## Action item
Return all the data below as it stands, minus the pictures.

## Exercise data
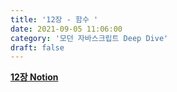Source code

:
 ```yaml
---
title: '12장 - 함수 '
date: 2021-09-05 11:06:00
category: '모던 자바스크립트 Deep Dive'
draft: false
---
```


**[12장 Notion](https://snowy-ink-04b.notion.site/12-48b37ae09ea0477d92ab7a38cd5c65dc)**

## Solution
Source code

:
 ```yaml
---
title: '12장 - 함수 '
date: 2021-09-05 11:06:00
category: '모던 자바스크립트 Deep Dive'
draft: false
---
```


**[12장 Notion](https://snowy-ink-04b.notion.site/12-48b37ae09ea0477d92ab7a38cd5c65dc)**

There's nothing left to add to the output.